Given entries section start

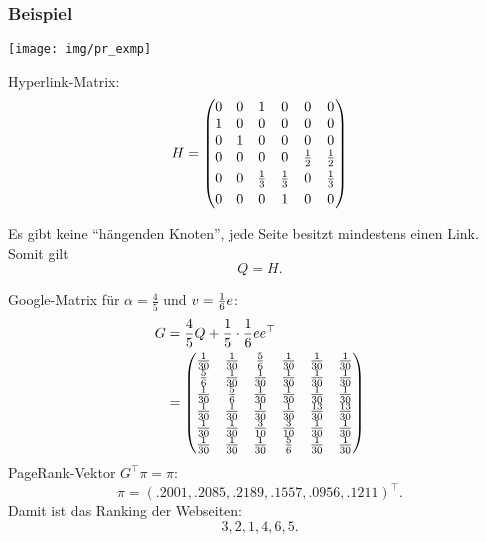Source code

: \subsubsection*{Beispiel}
\begin{center}
  \begin{minipage}{8cm}
    \texttt{[image: img/pr\_exmp]}
  \end{minipage}
  \begin{minipage}{5cm}
    Hyperlink-Matrix:
    \[ H = \begin{pmatrix}
        0 & 0 & 1 & 0 & 0 & 0 \\
        1 & 0 & 0 & 0 & 0 & 0 \\
        0 & 1 & 0 & 0 & 0 & 0 \\
        0 & 0 & 0 & 0 & \frac{1}{2} & \frac{1}{2} \\[.3em]
        0 & 0 & \frac{1}{3} & \frac{1}{3} & 0 & \frac{1}{3} \\[.3em]
        0 & 0 & 0 & 1 & 0 & 0
      \end{pmatrix}
    \]
  \end{minipage}
\end{center}
Es gibt keine ``hängenden Knoten'', jede Seite besitzt mindestens einen Link.
Somit gilt
\[ Q = H. \]

Google-Matrix für $\alpha = \frac{4}{5}$ und $v = \frac{1}{6} e$:
\begingroup
\renewcommand*{\arraystretch}{1.5}
\begin{align*}
  G &= \frac{4}{5} Q + \frac{1}{5} \cdot \frac{1}{6} e e^\top \\
    &= \begin{pmatrix}
      \frac{1}{30} & \frac{1}{30} & \frac{5}{6} & \frac{1}{30} & \frac{1}{30} & \frac{1}{30} \\
      \frac{5}{6} & \frac{1}{30} & \frac{1}{30} & \frac{1}{30} & \frac{1}{30} & \frac{1}{30} \\
      \frac{1}{30} & \frac{5}{6} & \frac{1}{30} & \frac{1}{30} & \frac{1}{30} & \frac{1}{30} \\
      \frac{1}{30} & \frac{1}{30} & \frac{1}{30} & \frac{1}{30} & \frac{13}{30} & \frac{13}{30} \\
      \frac{1}{30} & \frac{1}{30} & \frac{3}{10} & \frac{3}{10} & \frac{1}{30} & \frac{1}{30} \\
      \frac{1}{30} & \frac{1}{30} & \frac{1}{30} & \frac{5}{6} & \frac{1}{30} & \frac{1}{30}
    \end{pmatrix}
\end{align*}
\endgroup
PageRank-Vektor $G^\top \pi = \pi$:
\[ \pi = (\num{.2001}, \num{.2085}, \num{.2189},
  \num{.1557}, \num{.0956}, \num{.1211} )^\top. \]
Damit ist das Ranking der Webseiten:
\[ 3, 2, 1, 4, 6, 5. \]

Given entries section end

Task — What is needed here is an exact transcription of every record above, with images excluded.

Exercise result —
Source code

: \subsubsection*{Beispiel}
\begin{center}
  \begin{minipage}{8cm}
    \texttt{[image: img/pr\_exmp]}
  \end{minipage}
  \begin{minipage}{5cm}
    Hyperlink-Matrix:
    \[ H = \begin{pmatrix}
        0 & 0 & 1 & 0 & 0 & 0 \\
        1 & 0 & 0 & 0 & 0 & 0 \\
        0 & 1 & 0 & 0 & 0 & 0 \\
        0 & 0 & 0 & 0 & \frac{1}{2} & \frac{1}{2} \\[.3em]
        0 & 0 & \frac{1}{3} & \frac{1}{3} & 0 & \frac{1}{3} \\[.3em]
        0 & 0 & 0 & 1 & 0 & 0
      \end{pmatrix}
    \]
  \end{minipage}
\end{center}
Es gibt keine ``hängenden Knoten'', jede Seite besitzt mindestens einen Link.
Somit gilt
\[ Q = H. \]

Google-Matrix für $\alpha = \frac{4}{5}$ und $v = \frac{1}{6} e$:
\begingroup
\renewcommand*{\arraystretch}{1.5}
\begin{align*}
  G &= \frac{4}{5} Q + \frac{1}{5} \cdot \frac{1}{6} e e^\top \\
    &= \begin{pmatrix}
      \frac{1}{30} & \frac{1}{30} & \frac{5}{6} & \frac{1}{30} & \frac{1}{30} & \frac{1}{30} \\
      \frac{5}{6} & \frac{1}{30} & \frac{1}{30} & \frac{1}{30} & \frac{1}{30} & \frac{1}{30} \\
      \frac{1}{30} & \frac{5}{6} & \frac{1}{30} & \frac{1}{30} & \frac{1}{30} & \frac{1}{30} \\
      \frac{1}{30} & \frac{1}{30} & \frac{1}{30} & \frac{1}{30} & \frac{13}{30} & \frac{13}{30} \\
      \frac{1}{30} & \frac{1}{30} & \frac{3}{10} & \frac{3}{10} & \frac{1}{30} & \frac{1}{30} \\
      \frac{1}{30} & \frac{1}{30} & \frac{1}{30} & \frac{5}{6} & \frac{1}{30} & \frac{1}{30}
    \end{pmatrix}
\end{align*}
\endgroup
PageRank-Vektor $G^\top \pi = \pi$:
\[ \pi = (\num{.2001}, \num{.2085}, \num{.2189},
  \num{.1557}, \num{.0956}, \num{.1211} )^\top. \]
Damit ist das Ranking der Webseiten:
\[ 3, 2, 1, 4, 6, 5. \]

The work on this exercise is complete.